Radley Hall is said to be the finest
early 18th century mansion in Berkshire: Three storeys across nine bays of
red brick, with Sunningwell limestone dressings. The details are mostlty restrained early Georgian Baroque in style along with some inspired by the late Italian renaissance. It was erected from 1721 by Townesend and Peisley of Oxford for
Sir John Stonhouse, a man who had two baronetcies. Thomas Hearne saw it
still being built six years later. Capability Brown did some work on the
house in 1771 and a young Turner in painted a picture of it eighteen
years later. Inside, the wooden staircases are very fine and some of the
rooms have other interesting features, such as painted panelling, 17th
century woodwork from the chapel at Merton College, Oxford and a Bassae
Ionic screen.
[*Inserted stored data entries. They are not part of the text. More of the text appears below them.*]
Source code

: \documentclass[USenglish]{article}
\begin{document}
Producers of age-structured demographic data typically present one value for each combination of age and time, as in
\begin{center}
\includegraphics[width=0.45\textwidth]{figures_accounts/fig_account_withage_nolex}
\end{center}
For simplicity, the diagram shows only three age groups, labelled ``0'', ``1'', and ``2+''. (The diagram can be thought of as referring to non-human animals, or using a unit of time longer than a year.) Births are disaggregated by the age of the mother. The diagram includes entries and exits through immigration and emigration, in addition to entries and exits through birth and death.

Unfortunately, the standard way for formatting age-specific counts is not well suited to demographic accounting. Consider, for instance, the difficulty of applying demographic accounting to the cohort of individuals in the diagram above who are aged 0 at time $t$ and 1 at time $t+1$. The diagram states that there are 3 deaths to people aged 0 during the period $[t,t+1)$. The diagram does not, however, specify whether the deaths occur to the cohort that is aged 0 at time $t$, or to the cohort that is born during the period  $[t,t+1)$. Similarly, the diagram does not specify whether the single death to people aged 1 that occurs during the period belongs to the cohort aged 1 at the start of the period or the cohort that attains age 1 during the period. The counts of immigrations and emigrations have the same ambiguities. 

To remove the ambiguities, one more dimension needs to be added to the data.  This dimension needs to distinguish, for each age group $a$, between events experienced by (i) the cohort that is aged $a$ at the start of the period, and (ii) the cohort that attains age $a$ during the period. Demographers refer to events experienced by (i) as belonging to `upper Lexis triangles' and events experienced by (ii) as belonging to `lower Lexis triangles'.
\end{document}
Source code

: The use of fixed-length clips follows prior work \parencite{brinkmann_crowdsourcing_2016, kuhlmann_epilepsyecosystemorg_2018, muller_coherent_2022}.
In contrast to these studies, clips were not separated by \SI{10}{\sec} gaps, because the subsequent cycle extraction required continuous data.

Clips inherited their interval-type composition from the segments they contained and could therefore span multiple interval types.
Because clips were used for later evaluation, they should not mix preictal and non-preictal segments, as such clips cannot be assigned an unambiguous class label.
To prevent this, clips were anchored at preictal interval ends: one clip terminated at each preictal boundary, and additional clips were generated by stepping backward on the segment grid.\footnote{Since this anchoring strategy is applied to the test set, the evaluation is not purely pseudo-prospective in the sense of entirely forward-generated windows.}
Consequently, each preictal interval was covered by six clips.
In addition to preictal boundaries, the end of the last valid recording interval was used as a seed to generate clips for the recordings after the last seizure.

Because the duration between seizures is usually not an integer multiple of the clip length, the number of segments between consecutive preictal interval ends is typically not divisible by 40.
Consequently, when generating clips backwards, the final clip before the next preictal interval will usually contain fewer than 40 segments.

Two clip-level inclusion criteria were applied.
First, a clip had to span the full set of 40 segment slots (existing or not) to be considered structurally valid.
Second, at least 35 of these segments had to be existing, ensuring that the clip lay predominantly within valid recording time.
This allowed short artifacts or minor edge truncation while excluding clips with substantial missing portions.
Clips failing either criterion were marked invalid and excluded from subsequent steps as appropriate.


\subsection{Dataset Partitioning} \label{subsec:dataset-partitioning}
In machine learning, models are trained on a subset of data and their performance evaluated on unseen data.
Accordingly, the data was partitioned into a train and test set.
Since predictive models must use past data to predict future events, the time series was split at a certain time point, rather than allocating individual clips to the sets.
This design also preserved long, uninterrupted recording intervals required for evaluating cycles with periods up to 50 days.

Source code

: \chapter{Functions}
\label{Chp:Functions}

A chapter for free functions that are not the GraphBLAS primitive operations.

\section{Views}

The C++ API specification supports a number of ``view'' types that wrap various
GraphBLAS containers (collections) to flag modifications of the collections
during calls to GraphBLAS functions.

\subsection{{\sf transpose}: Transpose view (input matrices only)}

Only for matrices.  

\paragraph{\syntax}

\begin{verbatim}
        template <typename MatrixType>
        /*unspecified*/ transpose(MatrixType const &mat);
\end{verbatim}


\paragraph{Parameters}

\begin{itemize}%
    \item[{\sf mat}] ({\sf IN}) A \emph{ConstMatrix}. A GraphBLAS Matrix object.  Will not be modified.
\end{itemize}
In
1795, Admiral Sir George Bowyer inherited the place. His son, also Sir
George, tried to find coal on his Bayworth estate and got into financial difficulties
as a result. He was forced to rent out Radley Hall and it became the home of
the newly founded Radley College in 1847. Other buildings were added, joined
to the hall around a cloister. These include a Gothic Revival chapel built
after the school purchased the estate in 1889. It has an early 16th century
Belgian wooden altarpiece showing scenes of the Passion of Christ. It was
given to the school by its founder in order to instill an appreciation of
the arts in the boys.
Radley College
is an independent school located near Abingdon.